Merry Christmas! It’s been such an amazing year here at Quirky Cooking. The release of our new cookbook Life-Changing Food has given us so much to be grateful for. We’ve travelled all around Australia and met with thousands of people on the whole food journey. The real food movement is growing rapidly and we couldn’t be happier. Seeing people change their diets to eliminate highly refined ingredients, preservatives and additives is wonderful. At this time in our history, one of the biggest issues we face is that of chronic illness caused by poor food education. The ramifications of this issue are huge, and tightly linked to environmental sustainability and preservation. Voices all across the country are louder than ever, calling for a change in the system. While this is slowly gaining momentum towards a true tipping point, we find that grass-roots change – the everyday decisions that we make at home – is the most powerful place to start. This is why Quirky Cooking exists: to support this growing community to make the transition to real, healthy, nutritious food as simple as possible. We anticipate 2018 to bring on greater positive change as the need for healing increases. We look forward to a future where this simple knowledge we share is mainstream, and we thank you for being part of this change.

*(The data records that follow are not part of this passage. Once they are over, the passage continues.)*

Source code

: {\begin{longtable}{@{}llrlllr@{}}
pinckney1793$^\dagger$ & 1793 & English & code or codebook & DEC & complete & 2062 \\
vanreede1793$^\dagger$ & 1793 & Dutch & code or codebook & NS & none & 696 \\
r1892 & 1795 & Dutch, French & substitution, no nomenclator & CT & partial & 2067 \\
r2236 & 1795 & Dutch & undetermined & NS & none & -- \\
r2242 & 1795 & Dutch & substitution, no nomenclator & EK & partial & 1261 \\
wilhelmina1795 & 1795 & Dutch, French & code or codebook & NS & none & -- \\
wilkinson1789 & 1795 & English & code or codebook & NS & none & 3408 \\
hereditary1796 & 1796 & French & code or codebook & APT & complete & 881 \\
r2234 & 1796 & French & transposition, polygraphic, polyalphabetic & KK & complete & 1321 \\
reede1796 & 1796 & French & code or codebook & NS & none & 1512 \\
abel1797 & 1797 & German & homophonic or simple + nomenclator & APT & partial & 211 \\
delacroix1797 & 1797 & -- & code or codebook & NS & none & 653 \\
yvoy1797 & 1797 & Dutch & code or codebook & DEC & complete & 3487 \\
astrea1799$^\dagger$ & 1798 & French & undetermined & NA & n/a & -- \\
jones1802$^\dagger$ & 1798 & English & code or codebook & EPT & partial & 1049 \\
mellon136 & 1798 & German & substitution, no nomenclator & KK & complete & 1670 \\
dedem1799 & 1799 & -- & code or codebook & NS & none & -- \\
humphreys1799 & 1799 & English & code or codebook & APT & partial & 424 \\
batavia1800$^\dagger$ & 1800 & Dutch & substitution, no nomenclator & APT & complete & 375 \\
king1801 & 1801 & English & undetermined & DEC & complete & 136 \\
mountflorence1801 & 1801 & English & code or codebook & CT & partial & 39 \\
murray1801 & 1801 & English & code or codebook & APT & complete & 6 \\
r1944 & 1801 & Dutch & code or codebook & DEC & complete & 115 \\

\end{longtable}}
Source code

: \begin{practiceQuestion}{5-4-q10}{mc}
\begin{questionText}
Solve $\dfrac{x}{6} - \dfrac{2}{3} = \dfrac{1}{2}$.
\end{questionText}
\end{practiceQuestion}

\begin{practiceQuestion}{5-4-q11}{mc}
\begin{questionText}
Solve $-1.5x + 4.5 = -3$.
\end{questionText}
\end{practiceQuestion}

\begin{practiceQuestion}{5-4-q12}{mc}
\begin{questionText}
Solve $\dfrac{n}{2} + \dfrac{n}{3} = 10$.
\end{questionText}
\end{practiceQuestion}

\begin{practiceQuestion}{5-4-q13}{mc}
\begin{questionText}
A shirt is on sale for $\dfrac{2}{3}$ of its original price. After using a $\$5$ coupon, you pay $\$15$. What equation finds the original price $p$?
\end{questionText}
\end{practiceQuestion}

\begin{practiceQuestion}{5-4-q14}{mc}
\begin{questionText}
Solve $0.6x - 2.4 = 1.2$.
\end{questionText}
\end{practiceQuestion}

And so, in line with our philosophy to make healthy eating easy, we want to help make this Christmas a super easy whole food triumph. The recipe for this slow-cooked lamb shoulder comes from our cookbook, Life-Changing Food. We have also shared some great ideas in our previous post on the various recipes we recommend you make for the holidays. Make sure to check that out, too.

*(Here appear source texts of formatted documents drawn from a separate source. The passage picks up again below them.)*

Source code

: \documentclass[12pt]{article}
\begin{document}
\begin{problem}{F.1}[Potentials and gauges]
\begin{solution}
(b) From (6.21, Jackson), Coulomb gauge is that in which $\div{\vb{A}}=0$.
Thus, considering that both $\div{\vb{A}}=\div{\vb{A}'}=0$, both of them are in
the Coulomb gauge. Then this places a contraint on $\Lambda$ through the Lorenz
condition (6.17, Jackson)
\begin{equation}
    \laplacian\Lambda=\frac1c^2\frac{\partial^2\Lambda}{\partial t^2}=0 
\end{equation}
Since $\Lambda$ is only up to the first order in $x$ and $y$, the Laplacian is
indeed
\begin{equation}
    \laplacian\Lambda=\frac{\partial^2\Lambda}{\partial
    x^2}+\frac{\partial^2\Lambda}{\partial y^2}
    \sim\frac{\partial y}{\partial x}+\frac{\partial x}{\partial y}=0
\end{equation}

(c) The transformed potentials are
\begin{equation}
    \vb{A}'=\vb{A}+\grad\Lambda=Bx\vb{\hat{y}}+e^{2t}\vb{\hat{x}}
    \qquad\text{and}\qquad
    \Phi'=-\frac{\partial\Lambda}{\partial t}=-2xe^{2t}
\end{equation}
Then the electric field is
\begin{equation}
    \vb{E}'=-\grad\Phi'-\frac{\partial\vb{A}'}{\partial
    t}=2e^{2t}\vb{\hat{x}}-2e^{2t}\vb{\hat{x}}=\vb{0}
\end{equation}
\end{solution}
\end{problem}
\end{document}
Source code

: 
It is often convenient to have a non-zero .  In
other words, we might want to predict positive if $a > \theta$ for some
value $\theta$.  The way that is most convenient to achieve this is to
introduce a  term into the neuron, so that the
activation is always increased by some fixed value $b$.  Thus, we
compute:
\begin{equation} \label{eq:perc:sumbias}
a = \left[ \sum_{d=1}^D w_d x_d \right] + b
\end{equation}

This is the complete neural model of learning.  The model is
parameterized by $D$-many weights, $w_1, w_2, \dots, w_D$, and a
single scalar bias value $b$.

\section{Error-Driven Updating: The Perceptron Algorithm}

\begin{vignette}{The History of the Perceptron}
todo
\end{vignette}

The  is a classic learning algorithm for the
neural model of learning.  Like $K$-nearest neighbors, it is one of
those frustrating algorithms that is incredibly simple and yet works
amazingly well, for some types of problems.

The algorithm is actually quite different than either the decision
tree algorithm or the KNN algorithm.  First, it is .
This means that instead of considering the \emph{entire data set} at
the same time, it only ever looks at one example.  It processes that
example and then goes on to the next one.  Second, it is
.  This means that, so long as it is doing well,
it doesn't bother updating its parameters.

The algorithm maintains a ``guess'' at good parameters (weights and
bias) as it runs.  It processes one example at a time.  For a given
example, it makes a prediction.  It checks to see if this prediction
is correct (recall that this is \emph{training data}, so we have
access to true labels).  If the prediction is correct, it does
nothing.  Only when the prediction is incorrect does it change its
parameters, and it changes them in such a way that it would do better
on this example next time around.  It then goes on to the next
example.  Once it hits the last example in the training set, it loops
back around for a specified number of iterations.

We used to serve a more complicated version of this recipe at my restaurant, Baraka. The incredibly popular dish was made by cooking the lamb in a master stock braise with burnt garlic and onions. At home, I use the recipe below, as it involves very little preparation time. If you don’t own a slow-cooker, I highly recommend getting one. They are cheaper than a good frying pan and very energy efficient. They are also very useful for turning cheaper cuts of meat into brilliantly tender and delicious meals with very little effort. This lamb shoulder recipe is at the heart of many meals at the Kassab household. We turn it into a spiced-rice pilaf on occasions of celebration (see photo below), or eat it with braised cabbage at breakfast for a low-carbohydrate meal. It is also an amazing dish to prepare ahead for a barbecue. I cook it two days before and keep it in the fridge, then on the day, I cook it with the skin side down in a hooded barbeque until the skin crackles. Then I turn it around and take the heat all the way down to warm it all the way through.
- 2.2-2.5kg lamb shoulder, preferably bone-in
- 1 Tbsp salt, plus extra to taste
- 1 cup water
- 1 cup light red wine, such as Pinot Noir
- 125g butter, cut into cubes
- Place lamb in slow cooker along with water and sprinkle with salt. Cover and cook on low for 10 hours. (Alternatively, if you wish to cook this in an oven, place lamb in roasting tin along with water and salt, cover tin with foil and cook at 110°C for 8-10 hours.)
- Carefully remove lamb from cooking juices, making sure to reserve juices for red wine sauce.The lamb should be very tender. (To keep lamb hot before serving, place in a warm oven - 80°C - covered with foil.)
- Transfer reserved cooking juices into a glass container. The juice will separate, with fat rising to the surface and stock beneath. Carefully skim the fat from the top and transfer it to another bowl.
- Add 3 cups of stock and the red wine to a medium frying pan or saucepan and bring to the boil. Cook for 15-20 minutes until it reduces and becomes a thick, rich sauce.
- Remove saucepan from the heat and add the butter, one cube at a time, incorporating using a whisk until glossy and velvety. Add salt to taste, reheat, and serve with lamb.
- If you prefer, you can omit the red wine sauce and keep the stock and fat for other cooking. Once cooked, sieve the juices into a bowl and leave to cool then refrigerate. The fat will rise to the top and solidify. You will then be able to separate the fat from the stock and use both in your cooking. We freeze excess fat and stock in our home and add directly into dishes that require either.
- We also love turning this lamb shoulder into an opulent pilaf. Cook the rice with Lebanese seven spices, butter, lemon juice and lamb stock. Pull the lamb and toss it through the rice. Serve on a large platter with a sauce made with tahini and lemon juice, then sprinkle with toasted nuts (see photo below).
Slow-cooked lamb shoulder can be used in a variety of ways, from adding it warm to salads to this beautiful spiced rice pilaf!